However, the income figure still shows considerable fragility weighed up against the fact that the country's 20,000 farmers and crofters received support payments of £556m, meaning that, without subsidies, much of Scottish agricultural would have been unsustainable.

That is supported by the net farm income (NFI) data which reveals that this fell by 27 per cent from last year's £13,800 to just £10,100. NFI is the technical measure representing the return to the farmer and his spouse, or partner, for their "manual and managerial labour on tenant type farming".

Scott Walker, policy director with NFU Scotland, said: "The NFI figure no longer represents an accurate barometer. The figures may be statistically accurate, they do not often tally with actual experiences.

"The total income figures are more reliable. The rise in value is good news, but it should not mask the continued concern over farm gate prices. This must be borne in mind both in next year's Common Agricultural Policy 'health check' and when decisions are made on the level of support to be siphoned off for environmental schemes."

The principal reason for the increase in the total income figure was a substantial rise in the ex-farm value of the potato crops, which shot up by £71.8m, or 66.3 per cent, on the previous year. Grain prices have also improved significantly, but they still remain below the levels of ten years ago.

However, the livestock sectors enjoyed varied fortunes with the total income declining by £10.8m, or 1 per cent. The value of finished cattle, animals ready for slaughter, rose by £13.4m, or 3.4 per cent.

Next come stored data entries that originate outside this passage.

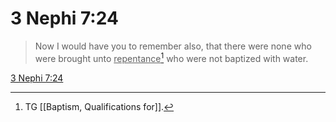# 3 Nephi 7:24

> Now I would have you to remember also, that there were none who were brought unto <u>repentance</u>[^a] who were not baptized with water.

[3 Nephi 7:24](https://www.churchofjesuschrist.org/study/scriptures/bofm/3-ne/7?lang=eng&id=p24#p24)


[^a]: TG [[Baptism, Qualifications for]].
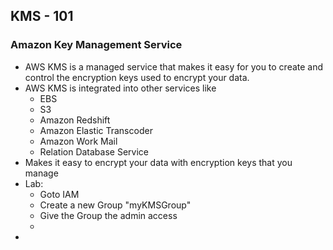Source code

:## KMS - 101

### Amazon Key Management Service
* AWS KMS is a managed service that makes it easy for you to create and control the encryption keys used to encrypt your data.
* AWS KMS is integrated into other services like 
	* EBS
	* S3
	* Amazon Redshift
	* Amazon Elastic Transcoder
	* Amazon Work Mail
	* Relation Database Service
* Makes it easy to encrypt your data with encryption keys that you manage
* Lab:
	* Goto IAM
	* Create a new Group "myKMSGroup"
	* Give the Group the admin access 
	* 
* 
<!--stackedit_data:
eyJoaXN0b3J5IjpbLTEwMjY5MjkxOSw4ODMyNDg2MDEsMTY1MT
I5NjQ4OV19
-->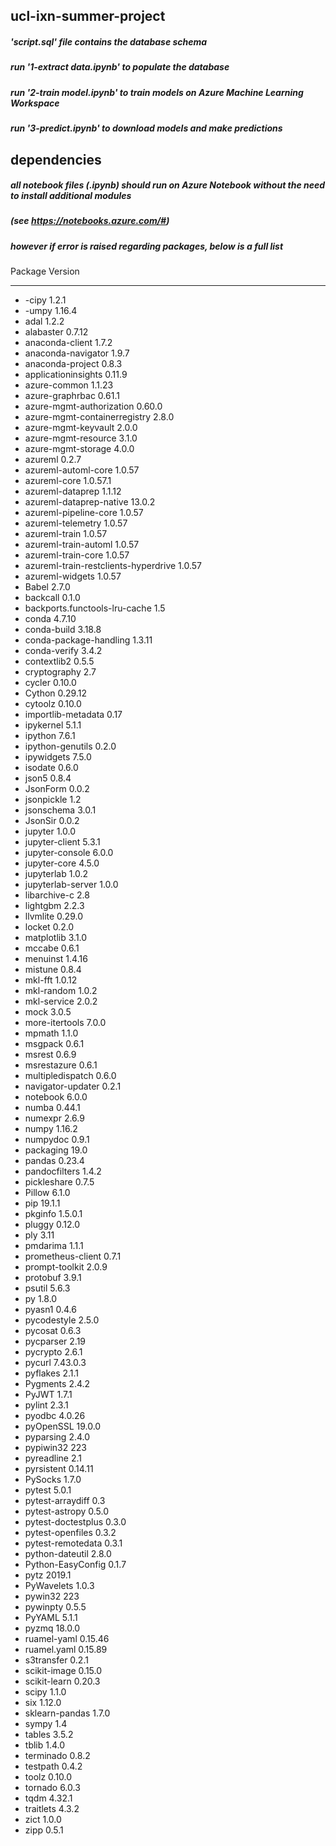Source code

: ## ucl-ixn-summer-project
##### 'script.sql' file contains the database schema 
##### run '1-extract data.ipynb' to populate the database
##### run '2-train model.ipynb' to train models on Azure Machine Learning Workspace
##### run '3-predict.ipynb' to download models and make predictions

## dependencies
##### all notebook files (.ipynb) should run on Azure Notebook without the need to install additional modules
##### (see https://notebooks.azure.com/#)
##### however if error is raised regarding packages, below is a full list 

Package                              Version
------------------------------------ ---------
- -cipy                                1.2.1
- -umpy                                1.16.4
- adal                                 1.2.2
- alabaster                            0.7.12
- anaconda-client                      1.7.2
- anaconda-navigator                   1.9.7
- anaconda-project                     0.8.3
- applicationinsights                  0.11.9
- azure-common                         1.1.23
- azure-graphrbac                      0.61.1
- azure-mgmt-authorization             0.60.0
- azure-mgmt-containerregistry         2.8.0
- azure-mgmt-keyvault                  2.0.0
- azure-mgmt-resource                  3.1.0
- azure-mgmt-storage                   4.0.0
- azureml                              0.2.7
- azureml-automl-core                  1.0.57
- azureml-core                         1.0.57.1
- azureml-dataprep                     1.1.12
- azureml-dataprep-native              13.0.2
- azureml-pipeline-core                1.0.57
- azureml-telemetry                    1.0.57
- azureml-train                        1.0.57
- azureml-train-automl                 1.0.57
- azureml-train-core                   1.0.57
- azureml-train-restclients-hyperdrive 1.0.57
- azureml-widgets                      1.0.57
- Babel                                2.7.0
- backcall                             0.1.0
- backports.functools-lru-cache        1.5
- conda                                4.7.10
- conda-build                          3.18.8
- conda-package-handling               1.3.11
- conda-verify                         3.4.2
- contextlib2                          0.5.5
- cryptography                         2.7
- cycler                               0.10.0
- Cython                               0.29.12
- cytoolz                              0.10.0
- importlib-metadata                   0.17
- ipykernel                            5.1.1
- ipython                              7.6.1
- ipython-genutils                     0.2.0
- ipywidgets                           7.5.0
- isodate                              0.6.0
- json5                                0.8.4
- JsonForm                             0.0.2
- jsonpickle                           1.2
- jsonschema                           3.0.1
- JsonSir                              0.0.2
- jupyter                              1.0.0
- jupyter-client                       5.3.1
- jupyter-console                      6.0.0
- jupyter-core                         4.5.0
- jupyterlab                           1.0.2
- jupyterlab-server                    1.0.0
- libarchive-c                         2.8
- lightgbm                             2.2.3
- llvmlite                             0.29.0
- locket                               0.2.0
- matplotlib                           3.1.0
- mccabe                               0.6.1
- menuinst                             1.4.16
- mistune                              0.8.4
- mkl-fft                              1.0.12
- mkl-random                           1.0.2
- mkl-service                          2.0.2
- mock                                 3.0.5
- more-itertools                       7.0.0
- mpmath                               1.1.0
- msgpack                              0.6.1
- msrest                               0.6.9
- msrestazure                          0.6.1
- multipledispatch                     0.6.0
- navigator-updater                    0.2.1
- notebook                             6.0.0
- numba                                0.44.1
- numexpr                              2.6.9
- numpy                                1.16.2
- numpydoc                             0.9.1
- packaging                            19.0
- pandas                               0.23.4
- pandocfilters                        1.4.2
- pickleshare                          0.7.5
- Pillow                               6.1.0
- pip                                  19.1.1
- pkginfo                              1.5.0.1
- pluggy                               0.12.0
- ply                                  3.11
- pmdarima                             1.1.1
- prometheus-client                    0.7.1
- prompt-toolkit                       2.0.9
- protobuf                             3.9.1
- psutil                               5.6.3
- py                                   1.8.0
- pyasn1                               0.4.6
- pycodestyle                          2.5.0
- pycosat                              0.6.3
- pycparser                            2.19
- pycrypto                             2.6.1
- pycurl                               7.43.0.3
- pyflakes                             2.1.1
- Pygments                             2.4.2
- PyJWT                                1.7.1
- pylint                               2.3.1
- pyodbc                               4.0.26
- pyOpenSSL                            19.0.0
- pyparsing                            2.4.0
- pypiwin32                            223
- pyreadline                           2.1
- pyrsistent                           0.14.11
- PySocks                              1.7.0
- pytest                               5.0.1
- pytest-arraydiff                     0.3
- pytest-astropy                       0.5.0
- pytest-doctestplus                   0.3.0
- pytest-openfiles                     0.3.2
- pytest-remotedata                    0.3.1
- python-dateutil                      2.8.0
- Python-EasyConfig                    0.1.7
- pytz                                 2019.1
- PyWavelets                           1.0.3
- pywin32                              223
- pywinpty                             0.5.5
- PyYAML                               5.1.1
- pyzmq                                18.0.0
- ruamel-yaml                          0.15.46
- ruamel.yaml                          0.15.89
- s3transfer                           0.2.1
- scikit-image                         0.15.0
- scikit-learn                         0.20.3
- scipy                                1.1.0
- six                                  1.12.0
- sklearn-pandas                       1.7.0
- sympy                                1.4
- tables                               3.5.2
- tblib                                1.4.0
- terminado                            0.8.2
- testpath                             0.4.2
- toolz                                0.10.0
- tornado                              6.0.3
- tqdm                                 4.32.1
- traitlets                            4.3.2
- zict                                 1.0.0
- zipp                                 0.5.1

Returns for sheep and lambs also moved upwards by £4m, or 3.7 per cent.

The intensive pig and poultry sectors fared less well, with falls of 10 per cent and 15.6 per cent respectively. Scotland's dwindling band of dairy farmers - there are now little more than 1,200 who are still milking cows - suffered another fall in income of £6.3m, or 2.5 per cent.

That may not seem too bad, but it comes on top of several years of falling prices.